Future of Water

26th October, 2018

The Pakistan At Hundred initiative hosted a panel discussion on the future of Pakistan’s water capacity on October 26, 2018. The session was moderated by Dr. Agha Ali Akram, Assistant Professor of Economics at LUMS. The panel comprised of Dr. Pervaiz Amir, Senior Economist at Asianics Agro Dev, Stephen Davies, Senior Research Fellow at International Food Policy Research Institute, and Dr. Zehra Waheed, Assistant Professor of Business at LUMS.

The talk was organized by starting at a macro, inter-sectoral level by debating whether the current water split between different sectors is efficient. The consensus was that the existing allocation of 90% of water supply to the agricultural sector is extremely inefficient, especially considering that majority of it goes to wheat, rice, sugarcane, and cotton- all crops which can easily be imported. By 2047, this allocation would have to be reduced by at least 10% to provide sufficient levels of water to other sectors like households, industries, services, and managing freshwater sources through environmental flows. Even in the case of energy, Pakistan allocates less than 1% of its water supply to it while worldwide the figure is around 30%.

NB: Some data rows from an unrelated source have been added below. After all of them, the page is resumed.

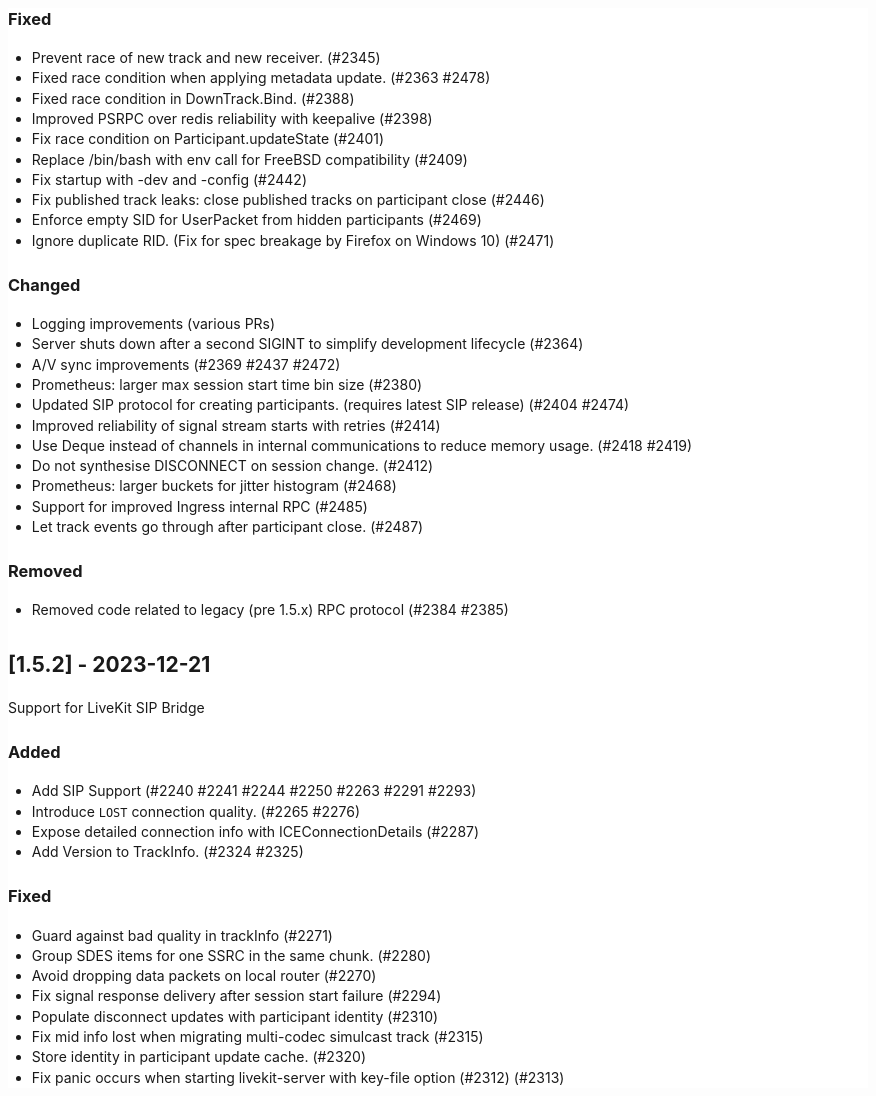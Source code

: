### Fixed

- Prevent race of new track and new receiver. (#2345)
- Fixed race condition when applying metadata update. (#2363 #2478)
- Fixed race condition in DownTrack.Bind. (#2388)
- Improved PSRPC over redis reliability with keepalive (#2398)
- Fix race condition on Participant.updateState (#2401)
- Replace /bin/bash with env call for FreeBSD compatibility (#2409)
- Fix startup with -dev and -config (#2442)
- Fix published track leaks: close published tracks on participant close (#2446)
- Enforce empty SID for UserPacket from hidden participants (#2469)
- Ignore duplicate RID. (Fix for spec breakage by Firefox on Windows 10) (#2471)

### Changed

- Logging improvements (various PRs)
- Server shuts down after a second SIGINT to simplify development lifecycle (#2364)
- A/V sync improvements (#2369 #2437 #2472)
- Prometheus: larger max session start time bin size (#2380)
- Updated SIP protocol for creating participants. (requires latest SIP release) (#2404 #2474)
- Improved reliability of signal stream starts with retries (#2414)
- Use Deque instead of channels in internal communications to reduce memory usage. (#2418 #2419)
- Do not synthesise DISCONNECT on session change. (#2412)
- Prometheus: larger buckets for jitter histogram (#2468)
- Support for improved Ingress internal RPC (#2485)
- Let track events go through after participant close. (#2487)

### Removed

- Removed code related to legacy (pre 1.5.x) RPC protocol (#2384 #2385)

## [1.5.2] - 2023-12-21

Support for LiveKit SIP Bridge

### Added

- Add SIP Support (#2240 #2241 #2244 #2250 #2263 #2291 #2293)
- Introduce `LOST` connection quality. (#2265 #2276)
- Expose detailed connection info with ICEConnectionDetails (#2287)
- Add Version to TrackInfo. (#2324 #2325)

### Fixed

- Guard against bad quality in trackInfo (#2271)
- Group SDES items for one SSRC in the same chunk. (#2280)
- Avoid dropping data packets on local router (#2270)
- Fix signal response delivery after session start failure (#2294)
- Populate disconnect updates with participant identity (#2310)
- Fix mid info lost when migrating multi-codec simulcast track (#2315)
- Store identity in participant update cache. (#2320)
- Fix panic occurs when starting livekit-server with key-file option (#2312) (#2313)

Another issue which was raised was whether the pricing of water is an appropriate mechanism for regulating water demand, and whether a future where the urban consumer pays for increased access to water is foreseeable. The neoclassical theory of price equaling marginal cost cannot hold in this case, as the price of drinking water is infinite. When it comes to pricing, two features are important- that the good should be measurable, and it should be possible to exclude people from it. These become difficult when the good at stake is water, a resource fundamental to the existence of human life. It is, however, possible to start the process of pricing at a macro level. Since water is a provincial subject as per the 18th amendment, a province like Baluchistan could potentially charge for the water technically allocated to it which is instead diverted to other provinces like Punjab. Another possible mechanism for pricing is to bifurcate the market and look into differential pricing. Since the same quality of water is not needed for drinking water versus other domestic and industrial uses, the water market can be segregated with drinking water provided at a highly subsidized rate and the remaining priced higher to regulate demand and excess usage.

The discussion also touched upon the importance of engaging, at a policy level, on what constitutes consumer behavior and how to inculcate environmental responsibility into everyday life. It concluded by emphasizing the need for institutionally assessing the scarcity of water and investing in a more organized means of water-sharing as the most feasible pathway for water sustainability.